Before leaving for the break (not that those of us working in the office or supervising the camp are going anywhere!), the team (at least those of us who had the energy!) gathered last night for a potluck (Fawzia’s moussaka, Adeline’s gratin dauphinois, Miriam’s mom’s pasta – the stuff of legends) and a bit of fun. Everyone submitted a childhood photo of themselves, and Franck Le Martelot did the rest: a laptop, a projector, a Kahoot, and twenty minutes of hilarity when we all tried to guess which baby grew up to be which colleague, whose rosy cheeks turned into whose chiseled cheekbones, and whose dimples still give the game away.

Without dwelling on the fact that I scored particularly poorly – the champion was hands down Sarah El, who recognized everyone immediately – it was hard not to see the photos (some, including my own, in black & white!) as a symbol of a time when everything moved more slowly. One of the speakers at the conference last week in Chicago spoke about the exceptional acceleration of progress our generations are witnessing and how it is illustrated by the development of the telephone – an object that was inconceivable for thousands of years, invented at the end of the 19th century, a rare item that went on to be firmly attached to walls, until it found its place in every home and every pocket, before becoming smart, and much more than just a telephone in the matter of a few years.
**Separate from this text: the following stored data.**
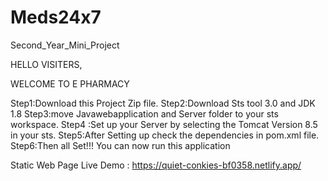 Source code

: # Meds24x7
Second_Year_Mini_Project

HELLO VISITERS,

WELCOME TO E PHARMACY

Step1:Download this Project Zip file.
Step2:Download Sts tool 3.0 and JDK 1.8
Step3:move Javawebapplication and Server folder to your sts workspace.
Step4 :Set up your Server by selecting the Tomcat Version 8.5 in your sts.
Step5:After Setting up check the dependencies in pom.xml file.
Step6:Then all Set!!! You can now run this application

Static Web Page Live Demo : https://quiet-conkies-bf0358.netlify.app/
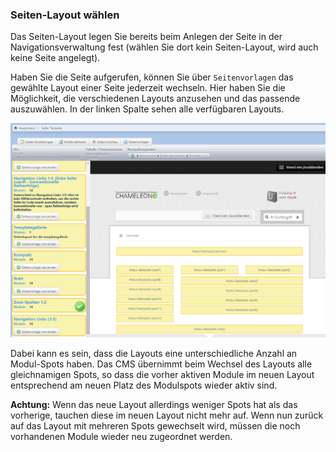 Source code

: ### Seiten-Layout wählen

Das Seiten-Layout legen Sie bereits beim Anlegen der Seite in der Navigationsverwaltung fest (wählen Sie dort kein Seiten-Layout, wird auch keine Seite angelegt).

Haben Sie die Seite aufgerufen, können Sie über `Seitenvorlagen` das gewählte Layout einer Seite jederzeit wechseln. Hier haben Sie die Möglichkeit, die verschiedenen Layouts anzusehen und das passende auszuwählen. In der linken Spalte sehen alle verfügbaren Layouts.

![](bild23.png)

Dabei kann es sein, dass die Layouts eine unterschiedliche Anzahl an Modul-Spots haben. Das CMS übernimmt beim Wechsel des Layouts alle gleichnamigen Spots, so dass die vorher aktiven Module im neuen Layout entsprechend am neuen Platz des Modulspots wieder aktiv sind. 

**Achtung:** Wenn das neue Layout allerdings weniger Spots hat als das vorherige, tauchen diese im neuen Layout nicht mehr auf. Wenn nun zurück auf das Layout mit mehreren Spots gewechselt wird, müssen die noch vorhandenen Module wieder neu zugeordnet werden.

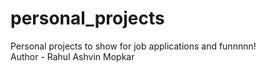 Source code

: # personal_projects
Personal projects to show for job applications and funnnnn!
<br>
Author - Rahul Ashvin Mopkar
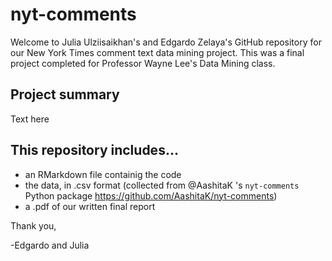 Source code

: # nyt-comments

Welcome to Julia Ulziisaikhan's and Edgardo Zelaya's GitHub repository for our New York Times comment text data mining project. This was a final project completed for Professor Wayne Lee's Data Mining class.

## Project summary

Text here

## This repository includes...

* an RMarkdown file containig the code
* the data, in .csv format (collected from @AashitaK 's `nyt-comments` Python package https://github.com/AashitaK/nyt-comments)
* a .pdf of our written final report

Thank you,

-Edgardo and Julia
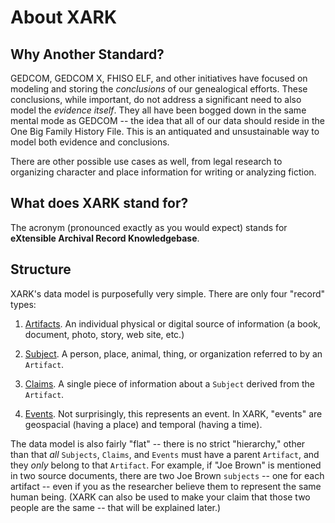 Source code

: # About XARK

## Why Another Standard?

GEDCOM, GEDCOM X, FHISO ELF, and other initiatives have focused on modeling and storing the _conclusions_ of our genealogical efforts. These conclusions, while important, do not address a significant need to also model the _evidence itself_. They all have been bogged down in the same mental mode as GEDCOM -- the idea that all of our data should reside in the One Big Family History File. This is an antiquated and unsustainable way to model both evidence and conclusions.

There are other possible use cases as well, from legal research to organizing character and place information for writing or analyzing fiction.

## What does XARK stand for?

The acronym (pronounced exactly as you would expect) stands for **eXtensible Archival Record Knowledgebase**.

## Structure

XARK's data model is purposefully very simple. There are only four "record" types:

1. [Artifacts](./artifacts). An individual physical or digital source of information (a book, document, photo, story, web site, etc.)

2. [Subject](./subjects). A person, place, animal, thing, or organization referred to by an `Artifact`.

3. [Claims](./claims). A single piece of information about a `Subject` derived from the `Artifact`.

4. [Events](./events). Not surprisingly, this represents an event. In XARK, "events" are geospacial (having a place) and temporal (having a time).

The data model is also fairly "flat" -- there is no strict "hierarchy," other than that _all_ `Subjects`, `Claims`, and `Events` must have a parent `Artifact`, and they _only_ belong to that `Artifact`. For example, if "Joe Brown" is mentioned in two source documents, there are two Joe Brown `subjects` -- one for each artifact -- even if you as the researcher believe them to represent the same human being. (XARK can also be used to make your claim that those two people are the same -- that will be explained later.)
I don’t know if this acceleration of the world around us gives us a different impression of the passing of time, and I’m not sure if New York really moves faster than every other city on the planet. All I know are a few small things: that The École is attracting more families than ever, that our 1st graders are doing exceptionally well, that our 8th graders’ determination and hard work will result in them landing the high schools of their dreams, and that it’s a lovely thing to spend an evening eating and laughing with people you love and appreciate.